- [Records]:
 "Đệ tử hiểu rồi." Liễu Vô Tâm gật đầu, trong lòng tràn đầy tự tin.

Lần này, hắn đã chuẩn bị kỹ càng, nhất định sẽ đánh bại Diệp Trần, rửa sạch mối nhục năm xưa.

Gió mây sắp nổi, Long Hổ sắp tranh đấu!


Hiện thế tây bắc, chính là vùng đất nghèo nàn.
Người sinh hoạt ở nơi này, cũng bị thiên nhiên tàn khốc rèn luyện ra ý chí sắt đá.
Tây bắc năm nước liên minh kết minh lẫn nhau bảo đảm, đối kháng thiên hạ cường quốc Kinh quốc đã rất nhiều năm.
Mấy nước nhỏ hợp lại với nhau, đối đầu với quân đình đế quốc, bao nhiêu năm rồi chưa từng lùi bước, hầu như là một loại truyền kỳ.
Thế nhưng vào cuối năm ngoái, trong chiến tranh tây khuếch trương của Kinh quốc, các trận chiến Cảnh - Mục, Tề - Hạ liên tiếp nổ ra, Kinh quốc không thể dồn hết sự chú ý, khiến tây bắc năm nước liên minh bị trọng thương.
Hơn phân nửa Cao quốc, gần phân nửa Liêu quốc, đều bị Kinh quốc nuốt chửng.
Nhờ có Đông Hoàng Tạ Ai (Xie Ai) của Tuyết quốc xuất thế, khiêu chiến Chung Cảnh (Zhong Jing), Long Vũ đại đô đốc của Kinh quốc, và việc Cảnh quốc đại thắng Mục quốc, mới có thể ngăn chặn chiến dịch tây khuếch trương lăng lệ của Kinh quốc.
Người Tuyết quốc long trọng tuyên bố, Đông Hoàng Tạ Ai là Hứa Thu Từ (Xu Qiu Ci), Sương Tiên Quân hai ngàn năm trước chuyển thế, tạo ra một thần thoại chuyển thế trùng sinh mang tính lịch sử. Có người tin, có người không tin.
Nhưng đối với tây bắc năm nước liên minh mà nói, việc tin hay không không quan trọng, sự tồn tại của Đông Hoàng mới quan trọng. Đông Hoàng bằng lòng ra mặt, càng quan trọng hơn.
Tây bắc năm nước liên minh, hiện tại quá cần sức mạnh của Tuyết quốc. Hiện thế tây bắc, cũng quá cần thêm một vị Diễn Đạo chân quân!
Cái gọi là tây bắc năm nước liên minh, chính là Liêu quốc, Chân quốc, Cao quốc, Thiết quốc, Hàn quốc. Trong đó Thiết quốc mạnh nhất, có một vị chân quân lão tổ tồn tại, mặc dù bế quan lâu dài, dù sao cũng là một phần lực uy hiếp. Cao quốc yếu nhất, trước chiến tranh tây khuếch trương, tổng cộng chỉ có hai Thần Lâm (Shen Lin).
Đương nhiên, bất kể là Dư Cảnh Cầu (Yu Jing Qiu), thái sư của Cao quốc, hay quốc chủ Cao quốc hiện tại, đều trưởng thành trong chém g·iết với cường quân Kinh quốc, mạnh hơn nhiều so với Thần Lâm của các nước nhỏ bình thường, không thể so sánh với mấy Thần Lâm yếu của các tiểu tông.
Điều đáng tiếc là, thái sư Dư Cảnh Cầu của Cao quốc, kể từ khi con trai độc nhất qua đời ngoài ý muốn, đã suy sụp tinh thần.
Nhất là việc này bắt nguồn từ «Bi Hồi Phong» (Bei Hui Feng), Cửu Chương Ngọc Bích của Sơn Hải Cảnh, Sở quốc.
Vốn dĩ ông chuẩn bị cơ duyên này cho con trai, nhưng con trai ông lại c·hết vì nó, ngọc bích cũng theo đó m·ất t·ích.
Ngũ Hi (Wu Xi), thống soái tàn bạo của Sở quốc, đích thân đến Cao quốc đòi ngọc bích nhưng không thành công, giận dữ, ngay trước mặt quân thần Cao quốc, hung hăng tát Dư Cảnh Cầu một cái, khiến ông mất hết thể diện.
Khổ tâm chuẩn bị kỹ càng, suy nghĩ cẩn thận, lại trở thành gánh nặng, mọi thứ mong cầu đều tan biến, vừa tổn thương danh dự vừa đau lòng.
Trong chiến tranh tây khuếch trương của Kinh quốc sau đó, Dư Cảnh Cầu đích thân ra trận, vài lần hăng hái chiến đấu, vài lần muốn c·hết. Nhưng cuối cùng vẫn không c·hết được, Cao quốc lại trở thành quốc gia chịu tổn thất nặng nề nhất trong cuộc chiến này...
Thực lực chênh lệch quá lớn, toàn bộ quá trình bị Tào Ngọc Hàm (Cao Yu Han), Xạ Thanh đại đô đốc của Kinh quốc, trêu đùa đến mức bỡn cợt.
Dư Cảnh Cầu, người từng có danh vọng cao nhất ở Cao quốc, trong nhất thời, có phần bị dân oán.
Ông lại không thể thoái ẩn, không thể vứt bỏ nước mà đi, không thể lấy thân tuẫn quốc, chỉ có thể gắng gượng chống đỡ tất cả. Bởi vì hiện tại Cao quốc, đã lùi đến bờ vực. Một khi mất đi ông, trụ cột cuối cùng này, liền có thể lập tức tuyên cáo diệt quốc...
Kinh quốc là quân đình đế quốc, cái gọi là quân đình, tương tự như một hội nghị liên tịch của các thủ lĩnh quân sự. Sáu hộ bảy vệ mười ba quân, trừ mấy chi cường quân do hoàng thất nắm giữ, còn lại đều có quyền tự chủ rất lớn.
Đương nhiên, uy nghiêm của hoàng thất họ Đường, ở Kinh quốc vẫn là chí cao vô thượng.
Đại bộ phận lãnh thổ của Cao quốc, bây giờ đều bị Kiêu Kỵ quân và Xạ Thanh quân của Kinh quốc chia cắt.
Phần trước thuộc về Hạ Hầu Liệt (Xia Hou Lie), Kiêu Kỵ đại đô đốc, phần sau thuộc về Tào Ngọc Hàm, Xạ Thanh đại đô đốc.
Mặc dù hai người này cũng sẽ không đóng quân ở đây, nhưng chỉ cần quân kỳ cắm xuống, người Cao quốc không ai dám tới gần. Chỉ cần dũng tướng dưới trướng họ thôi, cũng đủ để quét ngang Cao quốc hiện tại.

- [Problem statement]: Copy out precisely the lines from the line with "Nhưng đối với" to the line with "Cái gọi là tây" in the material above, including those two lines and omitting all the rest.

- [Exercise result]:
Nhưng đối với tây bắc năm nước liên minh mà nói, việc tin hay không không quan trọng, sự tồn tại của Đông Hoàng mới quan trọng. Đông Hoàng bằng lòng ra mặt, càng quan trọng hơn.
Tây bắc năm nước liên minh, hiện tại quá cần sức mạnh của Tuyết quốc. Hiện thế tây bắc, cũng quá cần thêm một vị Diễn Đạo chân quân!
Cái gọi là tây bắc năm nước liên minh, chính là Liêu quốc, Chân quốc, Cao quốc, Thiết quốc, Hàn quốc. Trong đó Thiết quốc mạnh nhất, có một vị chân quân lão tổ tồn tại, mặc dù bế quan lâu dài, dù sao cũng là một phần lực uy hiếp. Cao quốc yếu nhất, trước chiến tranh tây khuếch trương, tổng cộng chỉ có hai Thần Lâm (Shen Lin).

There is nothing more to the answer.